* Problem
Going line by line through the entries below, tally those that hold the string "IsNullOrEmpty". Give only the total.

* Task material

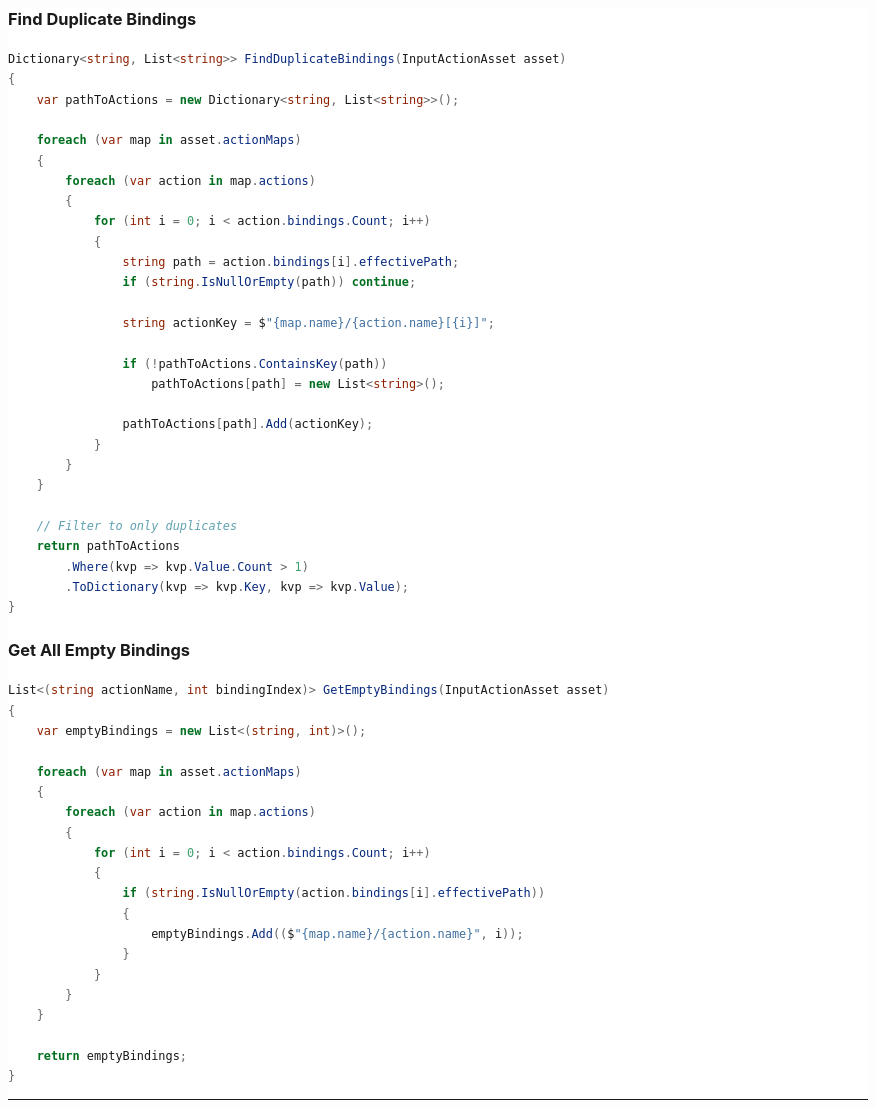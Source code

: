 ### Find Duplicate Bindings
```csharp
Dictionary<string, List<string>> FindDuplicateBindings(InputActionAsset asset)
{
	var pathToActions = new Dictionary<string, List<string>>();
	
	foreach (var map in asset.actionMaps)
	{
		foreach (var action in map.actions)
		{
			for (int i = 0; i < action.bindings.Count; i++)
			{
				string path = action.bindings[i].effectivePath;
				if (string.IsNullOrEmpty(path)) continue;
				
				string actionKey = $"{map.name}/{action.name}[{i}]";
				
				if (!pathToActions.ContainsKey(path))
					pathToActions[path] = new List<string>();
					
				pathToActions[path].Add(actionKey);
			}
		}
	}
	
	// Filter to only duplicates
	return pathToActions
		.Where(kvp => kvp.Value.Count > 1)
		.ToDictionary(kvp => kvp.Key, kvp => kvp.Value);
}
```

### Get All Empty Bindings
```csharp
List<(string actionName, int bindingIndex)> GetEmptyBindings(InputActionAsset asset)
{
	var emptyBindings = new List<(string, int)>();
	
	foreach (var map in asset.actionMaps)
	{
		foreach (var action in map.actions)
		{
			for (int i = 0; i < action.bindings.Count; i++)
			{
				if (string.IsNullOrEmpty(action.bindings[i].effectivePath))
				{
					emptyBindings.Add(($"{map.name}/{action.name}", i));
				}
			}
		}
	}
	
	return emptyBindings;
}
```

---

* * *

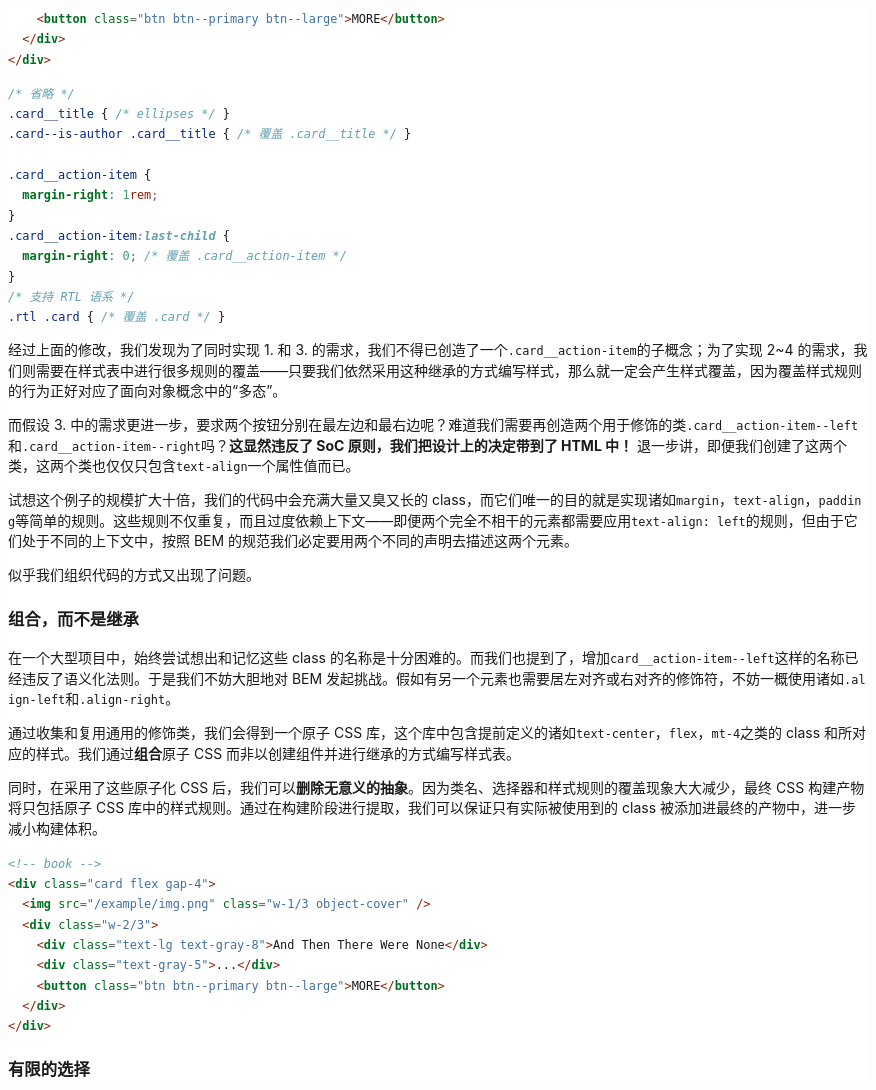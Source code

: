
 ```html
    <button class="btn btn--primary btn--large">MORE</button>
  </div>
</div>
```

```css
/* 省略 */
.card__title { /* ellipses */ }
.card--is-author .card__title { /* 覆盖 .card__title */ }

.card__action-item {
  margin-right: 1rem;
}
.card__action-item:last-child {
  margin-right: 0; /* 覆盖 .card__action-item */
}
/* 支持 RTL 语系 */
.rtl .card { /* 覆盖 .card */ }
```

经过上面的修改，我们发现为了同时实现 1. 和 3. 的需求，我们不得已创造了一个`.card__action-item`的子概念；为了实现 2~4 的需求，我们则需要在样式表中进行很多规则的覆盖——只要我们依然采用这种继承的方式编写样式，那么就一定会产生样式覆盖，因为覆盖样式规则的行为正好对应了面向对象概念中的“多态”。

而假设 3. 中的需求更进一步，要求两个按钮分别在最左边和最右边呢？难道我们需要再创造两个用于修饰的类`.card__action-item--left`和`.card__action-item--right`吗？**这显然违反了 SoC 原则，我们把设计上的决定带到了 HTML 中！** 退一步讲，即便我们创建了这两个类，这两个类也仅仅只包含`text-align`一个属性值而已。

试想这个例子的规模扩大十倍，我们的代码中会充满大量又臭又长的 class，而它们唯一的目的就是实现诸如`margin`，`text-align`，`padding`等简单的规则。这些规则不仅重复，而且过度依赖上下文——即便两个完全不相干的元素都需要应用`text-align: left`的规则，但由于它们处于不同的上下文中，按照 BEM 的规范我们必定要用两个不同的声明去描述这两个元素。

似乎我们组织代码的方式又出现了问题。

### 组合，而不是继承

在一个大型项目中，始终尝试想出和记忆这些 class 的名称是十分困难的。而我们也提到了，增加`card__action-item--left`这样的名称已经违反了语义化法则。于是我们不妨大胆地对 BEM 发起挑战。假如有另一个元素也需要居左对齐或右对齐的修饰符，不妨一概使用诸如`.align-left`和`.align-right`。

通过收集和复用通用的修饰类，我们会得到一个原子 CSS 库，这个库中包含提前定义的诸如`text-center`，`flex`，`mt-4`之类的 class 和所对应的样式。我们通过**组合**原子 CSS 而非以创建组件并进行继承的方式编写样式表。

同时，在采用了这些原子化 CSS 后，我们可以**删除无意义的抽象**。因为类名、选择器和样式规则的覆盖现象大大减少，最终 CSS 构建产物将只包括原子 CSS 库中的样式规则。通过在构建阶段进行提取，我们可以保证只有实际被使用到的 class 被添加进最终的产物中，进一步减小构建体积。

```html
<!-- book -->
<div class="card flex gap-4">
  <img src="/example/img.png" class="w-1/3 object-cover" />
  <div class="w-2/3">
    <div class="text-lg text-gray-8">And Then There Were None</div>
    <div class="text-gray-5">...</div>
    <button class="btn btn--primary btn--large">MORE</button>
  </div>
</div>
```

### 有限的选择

* Final answer
2